___ Data extracts

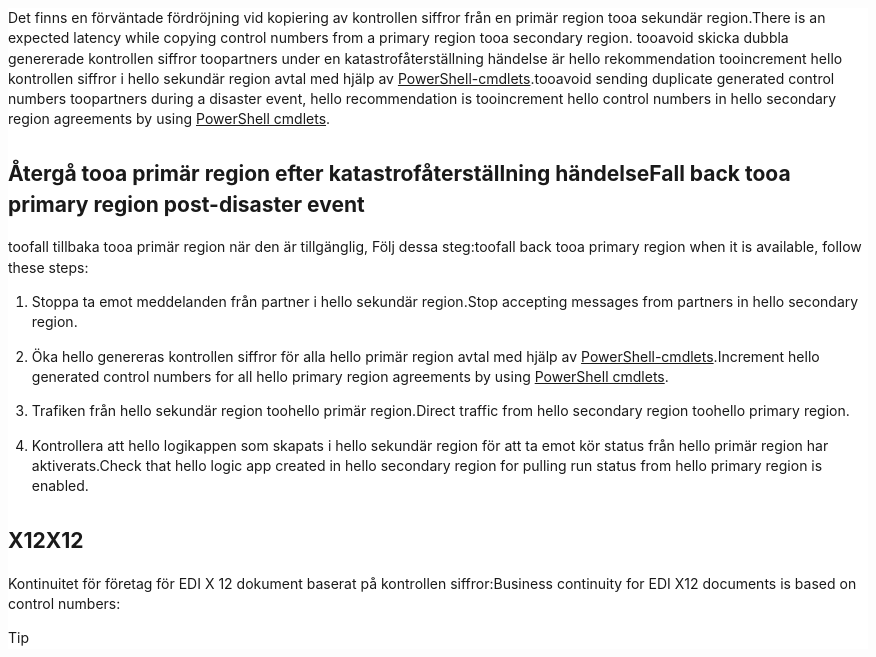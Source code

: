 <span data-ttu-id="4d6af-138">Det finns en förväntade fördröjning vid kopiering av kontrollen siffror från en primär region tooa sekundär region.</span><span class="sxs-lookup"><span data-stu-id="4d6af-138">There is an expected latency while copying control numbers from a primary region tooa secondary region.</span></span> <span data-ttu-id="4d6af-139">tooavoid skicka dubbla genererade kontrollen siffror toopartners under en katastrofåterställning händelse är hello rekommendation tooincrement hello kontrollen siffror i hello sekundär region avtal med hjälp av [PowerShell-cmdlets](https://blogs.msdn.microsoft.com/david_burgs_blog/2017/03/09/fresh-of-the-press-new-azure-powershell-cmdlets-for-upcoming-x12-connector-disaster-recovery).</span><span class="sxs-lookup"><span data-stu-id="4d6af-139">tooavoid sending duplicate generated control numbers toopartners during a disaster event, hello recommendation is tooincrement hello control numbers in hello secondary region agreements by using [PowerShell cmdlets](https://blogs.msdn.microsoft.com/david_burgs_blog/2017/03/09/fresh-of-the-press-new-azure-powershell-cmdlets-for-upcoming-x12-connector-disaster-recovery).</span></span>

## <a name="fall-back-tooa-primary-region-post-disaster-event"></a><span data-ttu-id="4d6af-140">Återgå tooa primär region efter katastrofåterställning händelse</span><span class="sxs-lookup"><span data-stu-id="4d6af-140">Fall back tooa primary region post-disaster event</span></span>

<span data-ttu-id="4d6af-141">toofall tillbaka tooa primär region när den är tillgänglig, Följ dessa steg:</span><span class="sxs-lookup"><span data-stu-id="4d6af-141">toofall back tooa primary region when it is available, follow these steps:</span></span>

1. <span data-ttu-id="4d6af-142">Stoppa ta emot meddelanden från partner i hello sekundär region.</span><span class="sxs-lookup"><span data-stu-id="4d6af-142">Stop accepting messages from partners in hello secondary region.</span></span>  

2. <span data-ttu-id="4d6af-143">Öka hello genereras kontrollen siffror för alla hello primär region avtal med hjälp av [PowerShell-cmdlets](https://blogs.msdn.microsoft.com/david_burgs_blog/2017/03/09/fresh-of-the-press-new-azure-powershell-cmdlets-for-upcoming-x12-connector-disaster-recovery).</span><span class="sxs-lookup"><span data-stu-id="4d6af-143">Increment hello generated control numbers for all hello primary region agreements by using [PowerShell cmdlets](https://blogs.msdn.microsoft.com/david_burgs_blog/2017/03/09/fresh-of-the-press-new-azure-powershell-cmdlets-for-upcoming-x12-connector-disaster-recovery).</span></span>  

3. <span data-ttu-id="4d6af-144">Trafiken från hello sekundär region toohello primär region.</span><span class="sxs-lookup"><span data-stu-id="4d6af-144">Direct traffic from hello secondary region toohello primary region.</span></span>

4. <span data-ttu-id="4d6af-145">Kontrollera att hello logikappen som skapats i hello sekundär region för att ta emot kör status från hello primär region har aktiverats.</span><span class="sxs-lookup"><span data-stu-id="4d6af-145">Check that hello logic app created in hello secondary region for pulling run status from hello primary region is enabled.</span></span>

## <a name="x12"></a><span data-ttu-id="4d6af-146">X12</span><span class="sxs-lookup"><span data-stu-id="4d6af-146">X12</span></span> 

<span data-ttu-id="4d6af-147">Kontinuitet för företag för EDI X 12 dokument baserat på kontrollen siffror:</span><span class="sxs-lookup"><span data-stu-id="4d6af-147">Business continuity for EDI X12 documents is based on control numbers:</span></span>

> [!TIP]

______
___ Data extracts

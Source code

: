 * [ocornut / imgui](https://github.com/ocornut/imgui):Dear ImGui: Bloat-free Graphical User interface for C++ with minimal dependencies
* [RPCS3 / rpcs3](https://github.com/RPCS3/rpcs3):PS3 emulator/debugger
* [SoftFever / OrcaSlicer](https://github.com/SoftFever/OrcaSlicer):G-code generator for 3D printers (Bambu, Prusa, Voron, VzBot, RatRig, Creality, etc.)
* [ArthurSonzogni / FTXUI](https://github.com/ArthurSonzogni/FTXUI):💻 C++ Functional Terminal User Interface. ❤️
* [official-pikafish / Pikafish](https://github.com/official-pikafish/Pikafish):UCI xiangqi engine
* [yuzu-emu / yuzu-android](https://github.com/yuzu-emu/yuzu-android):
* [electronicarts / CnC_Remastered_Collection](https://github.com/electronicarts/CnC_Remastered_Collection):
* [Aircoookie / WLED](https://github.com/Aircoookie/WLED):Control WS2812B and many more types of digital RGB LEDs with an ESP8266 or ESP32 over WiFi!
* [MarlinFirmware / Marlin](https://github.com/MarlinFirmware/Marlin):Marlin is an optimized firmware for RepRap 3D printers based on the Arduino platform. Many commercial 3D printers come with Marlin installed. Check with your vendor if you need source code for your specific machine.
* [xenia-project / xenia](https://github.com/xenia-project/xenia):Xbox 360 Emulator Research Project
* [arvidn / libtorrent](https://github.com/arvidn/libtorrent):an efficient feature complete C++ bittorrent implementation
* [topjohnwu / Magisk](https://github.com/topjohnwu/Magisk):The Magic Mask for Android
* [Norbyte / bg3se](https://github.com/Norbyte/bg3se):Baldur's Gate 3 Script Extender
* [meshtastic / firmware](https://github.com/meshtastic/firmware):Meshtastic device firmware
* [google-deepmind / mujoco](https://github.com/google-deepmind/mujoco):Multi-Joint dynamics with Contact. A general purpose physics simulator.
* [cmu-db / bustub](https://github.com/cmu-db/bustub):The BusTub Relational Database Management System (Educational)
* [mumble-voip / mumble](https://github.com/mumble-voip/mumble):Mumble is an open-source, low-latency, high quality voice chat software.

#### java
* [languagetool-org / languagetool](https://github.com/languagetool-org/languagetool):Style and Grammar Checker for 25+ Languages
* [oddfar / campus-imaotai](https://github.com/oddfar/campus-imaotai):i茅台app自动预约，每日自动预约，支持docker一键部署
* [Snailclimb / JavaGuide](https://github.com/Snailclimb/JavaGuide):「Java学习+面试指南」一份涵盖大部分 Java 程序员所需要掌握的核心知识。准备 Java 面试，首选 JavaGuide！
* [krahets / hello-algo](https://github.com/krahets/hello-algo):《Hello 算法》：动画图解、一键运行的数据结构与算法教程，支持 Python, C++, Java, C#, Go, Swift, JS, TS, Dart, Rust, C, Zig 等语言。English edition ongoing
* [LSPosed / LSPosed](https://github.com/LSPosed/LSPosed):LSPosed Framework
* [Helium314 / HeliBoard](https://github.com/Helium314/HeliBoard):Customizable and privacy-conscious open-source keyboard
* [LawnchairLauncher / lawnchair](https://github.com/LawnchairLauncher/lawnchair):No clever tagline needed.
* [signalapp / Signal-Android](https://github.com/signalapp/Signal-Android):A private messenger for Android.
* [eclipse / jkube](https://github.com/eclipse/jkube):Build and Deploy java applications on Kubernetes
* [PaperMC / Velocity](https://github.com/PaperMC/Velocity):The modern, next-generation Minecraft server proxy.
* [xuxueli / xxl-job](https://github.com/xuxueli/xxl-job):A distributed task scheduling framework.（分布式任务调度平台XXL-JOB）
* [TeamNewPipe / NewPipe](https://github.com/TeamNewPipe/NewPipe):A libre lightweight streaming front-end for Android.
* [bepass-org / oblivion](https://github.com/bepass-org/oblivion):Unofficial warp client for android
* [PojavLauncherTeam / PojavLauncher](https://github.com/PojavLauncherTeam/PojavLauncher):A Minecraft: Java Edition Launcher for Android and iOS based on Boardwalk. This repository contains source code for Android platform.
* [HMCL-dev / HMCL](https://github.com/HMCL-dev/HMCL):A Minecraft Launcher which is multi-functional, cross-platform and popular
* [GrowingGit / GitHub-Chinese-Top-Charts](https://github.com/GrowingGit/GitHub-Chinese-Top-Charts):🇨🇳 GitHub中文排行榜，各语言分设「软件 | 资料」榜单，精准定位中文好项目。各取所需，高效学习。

______
___ Data extracts

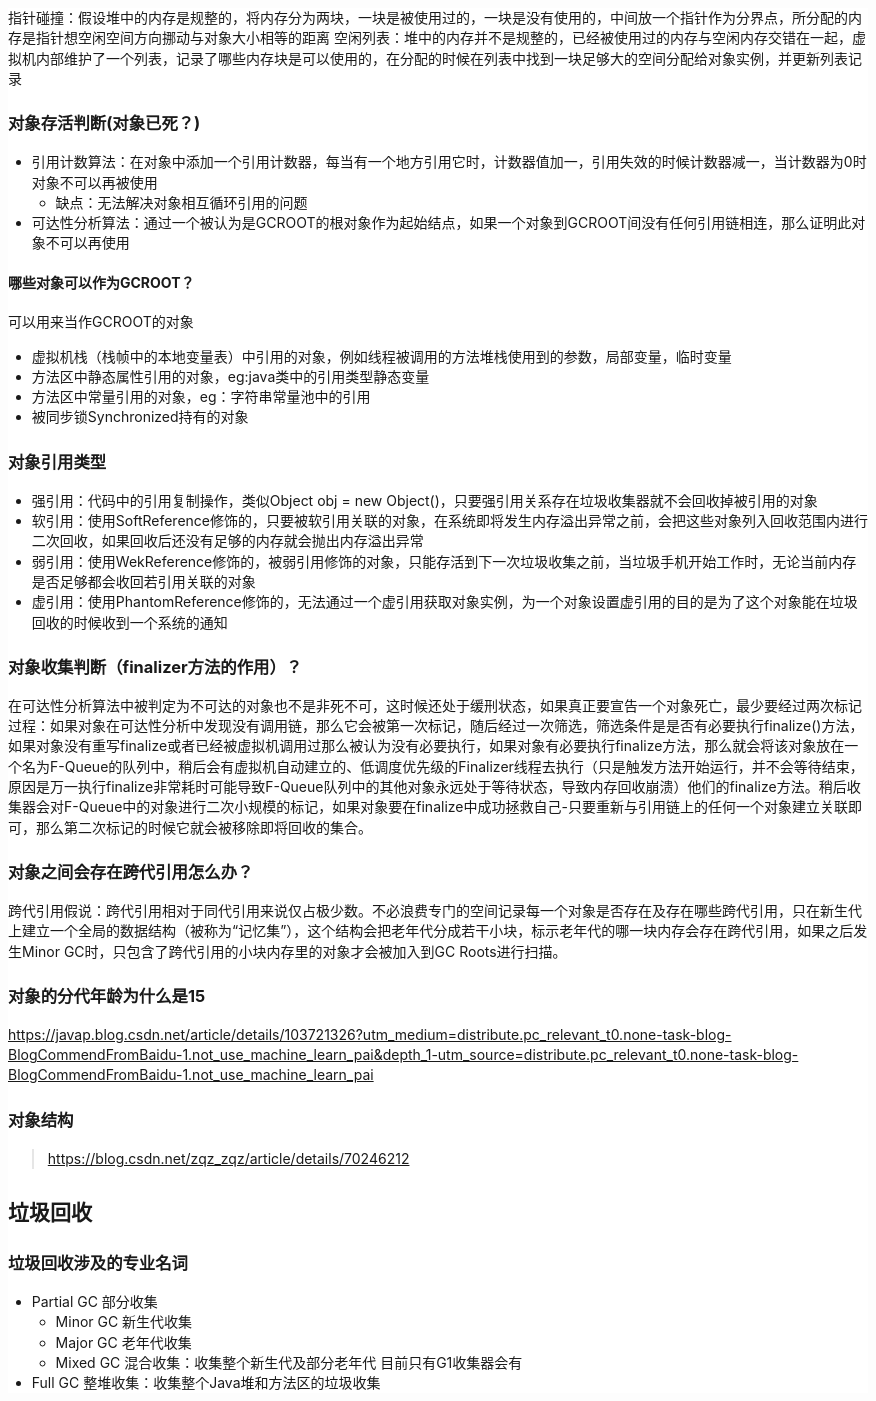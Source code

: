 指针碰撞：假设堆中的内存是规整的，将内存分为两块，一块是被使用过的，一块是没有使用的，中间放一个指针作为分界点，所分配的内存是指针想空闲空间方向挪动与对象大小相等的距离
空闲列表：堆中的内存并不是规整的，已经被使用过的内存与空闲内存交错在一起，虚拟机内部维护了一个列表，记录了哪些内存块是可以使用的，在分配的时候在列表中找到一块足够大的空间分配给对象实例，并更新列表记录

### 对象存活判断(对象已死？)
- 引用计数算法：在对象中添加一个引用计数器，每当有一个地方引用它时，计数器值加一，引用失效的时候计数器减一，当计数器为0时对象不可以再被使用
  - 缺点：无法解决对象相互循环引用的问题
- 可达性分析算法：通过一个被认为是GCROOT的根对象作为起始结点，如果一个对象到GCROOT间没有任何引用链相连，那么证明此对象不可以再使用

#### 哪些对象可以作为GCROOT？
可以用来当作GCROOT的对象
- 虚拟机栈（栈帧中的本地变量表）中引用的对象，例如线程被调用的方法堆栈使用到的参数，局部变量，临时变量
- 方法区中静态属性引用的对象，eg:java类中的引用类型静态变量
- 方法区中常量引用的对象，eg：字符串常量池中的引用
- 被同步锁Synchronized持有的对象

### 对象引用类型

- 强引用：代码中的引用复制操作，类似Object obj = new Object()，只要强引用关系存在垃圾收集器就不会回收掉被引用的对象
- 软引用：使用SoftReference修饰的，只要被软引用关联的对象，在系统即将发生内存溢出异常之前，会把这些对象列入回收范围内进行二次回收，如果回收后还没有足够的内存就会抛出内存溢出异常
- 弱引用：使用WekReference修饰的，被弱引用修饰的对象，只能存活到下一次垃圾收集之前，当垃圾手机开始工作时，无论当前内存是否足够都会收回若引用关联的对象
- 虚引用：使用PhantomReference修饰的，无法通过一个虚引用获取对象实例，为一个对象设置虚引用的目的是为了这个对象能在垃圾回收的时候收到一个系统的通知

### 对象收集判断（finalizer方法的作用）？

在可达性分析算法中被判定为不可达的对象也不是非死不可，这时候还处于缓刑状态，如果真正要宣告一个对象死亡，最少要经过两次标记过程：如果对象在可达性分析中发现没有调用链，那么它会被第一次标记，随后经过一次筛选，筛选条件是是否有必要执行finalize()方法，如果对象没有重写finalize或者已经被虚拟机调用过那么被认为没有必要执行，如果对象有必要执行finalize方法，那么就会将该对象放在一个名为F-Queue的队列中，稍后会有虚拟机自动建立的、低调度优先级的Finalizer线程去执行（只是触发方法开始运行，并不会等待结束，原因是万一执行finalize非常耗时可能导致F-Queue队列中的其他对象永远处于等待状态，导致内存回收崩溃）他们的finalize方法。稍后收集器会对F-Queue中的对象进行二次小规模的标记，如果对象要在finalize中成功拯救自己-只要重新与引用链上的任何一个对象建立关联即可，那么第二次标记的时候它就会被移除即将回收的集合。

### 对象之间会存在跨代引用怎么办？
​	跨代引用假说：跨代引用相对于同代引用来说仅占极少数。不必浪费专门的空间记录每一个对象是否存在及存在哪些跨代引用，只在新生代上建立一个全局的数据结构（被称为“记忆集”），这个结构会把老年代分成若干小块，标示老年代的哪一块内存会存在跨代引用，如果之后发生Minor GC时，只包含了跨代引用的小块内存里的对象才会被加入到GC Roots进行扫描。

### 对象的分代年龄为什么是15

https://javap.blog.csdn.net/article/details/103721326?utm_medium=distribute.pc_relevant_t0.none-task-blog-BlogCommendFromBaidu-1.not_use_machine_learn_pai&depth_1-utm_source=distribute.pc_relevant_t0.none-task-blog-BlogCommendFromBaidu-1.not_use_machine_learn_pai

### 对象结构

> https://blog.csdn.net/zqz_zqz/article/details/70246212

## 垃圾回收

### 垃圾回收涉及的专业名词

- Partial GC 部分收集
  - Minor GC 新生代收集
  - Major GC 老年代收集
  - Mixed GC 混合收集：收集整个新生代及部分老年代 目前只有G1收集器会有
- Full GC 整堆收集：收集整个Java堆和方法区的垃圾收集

______

* _Brief_
Starting at the line that has "- 被同步锁Synchronized持有的对象" in the records above, restate word for word every line until the one that has "- Full GC 整堆收集：收集整个Java堆和方法区的垃圾收集", and include that one as well.

* _Response below_
- 被同步锁Synchronized持有的对象

### 对象引用类型

- 强引用：代码中的引用复制操作，类似Object obj = new Object()，只要强引用关系存在垃圾收集器就不会回收掉被引用的对象
- 软引用：使用SoftReference修饰的，只要被软引用关联的对象，在系统即将发生内存溢出异常之前，会把这些对象列入回收范围内进行二次回收，如果回收后还没有足够的内存就会抛出内存溢出异常
- 弱引用：使用WekReference修饰的，被弱引用修饰的对象，只能存活到下一次垃圾收集之前，当垃圾手机开始工作时，无论当前内存是否足够都会收回若引用关联的对象
- 虚引用：使用PhantomReference修饰的，无法通过一个虚引用获取对象实例，为一个对象设置虚引用的目的是为了这个对象能在垃圾回收的时候收到一个系统的通知

### 对象收集判断（finalizer方法的作用）？

在可达性分析算法中被判定为不可达的对象也不是非死不可，这时候还处于缓刑状态，如果真正要宣告一个对象死亡，最少要经过两次标记过程：如果对象在可达性分析中发现没有调用链，那么它会被第一次标记，随后经过一次筛选，筛选条件是是否有必要执行finalize()方法，如果对象没有重写finalize或者已经被虚拟机调用过那么被认为没有必要执行，如果对象有必要执行finalize方法，那么就会将该对象放在一个名为F-Queue的队列中，稍后会有虚拟机自动建立的、低调度优先级的Finalizer线程去执行（只是触发方法开始运行，并不会等待结束，原因是万一执行finalize非常耗时可能导致F-Queue队列中的其他对象永远处于等待状态，导致内存回收崩溃）他们的finalize方法。稍后收集器会对F-Queue中的对象进行二次小规模的标记，如果对象要在finalize中成功拯救自己-只要重新与引用链上的任何一个对象建立关联即可，那么第二次标记的时候它就会被移除即将回收的集合。

### 对象之间会存在跨代引用怎么办？
​	跨代引用假说：跨代引用相对于同代引用来说仅占极少数。不必浪费专门的空间记录每一个对象是否存在及存在哪些跨代引用，只在新生代上建立一个全局的数据结构（被称为“记忆集”），这个结构会把老年代分成若干小块，标示老年代的哪一块内存会存在跨代引用，如果之后发生Minor GC时，只包含了跨代引用的小块内存里的对象才会被加入到GC Roots进行扫描。

### 对象的分代年龄为什么是15

https://javap.blog.csdn.net/article/details/103721326?utm_medium=distribute.pc_relevant_t0.none-task-blog-BlogCommendFromBaidu-1.not_use_machine_learn_pai&depth_1-utm_source=distribute.pc_relevant_t0.none-task-blog-BlogCommendFromBaidu-1.not_use_machine_learn_pai

### 对象结构

> https://blog.csdn.net/zqz_zqz/article/details/70246212

## 垃圾回收

### 垃圾回收涉及的专业名词

- Partial GC 部分收集
  - Minor GC 新生代收集
  - Major GC 老年代收集
  - Mixed GC 混合收集：收集整个新生代及部分老年代 目前只有G1收集器会有
- Full GC 整堆收集：收集整个Java堆和方法区的垃圾收集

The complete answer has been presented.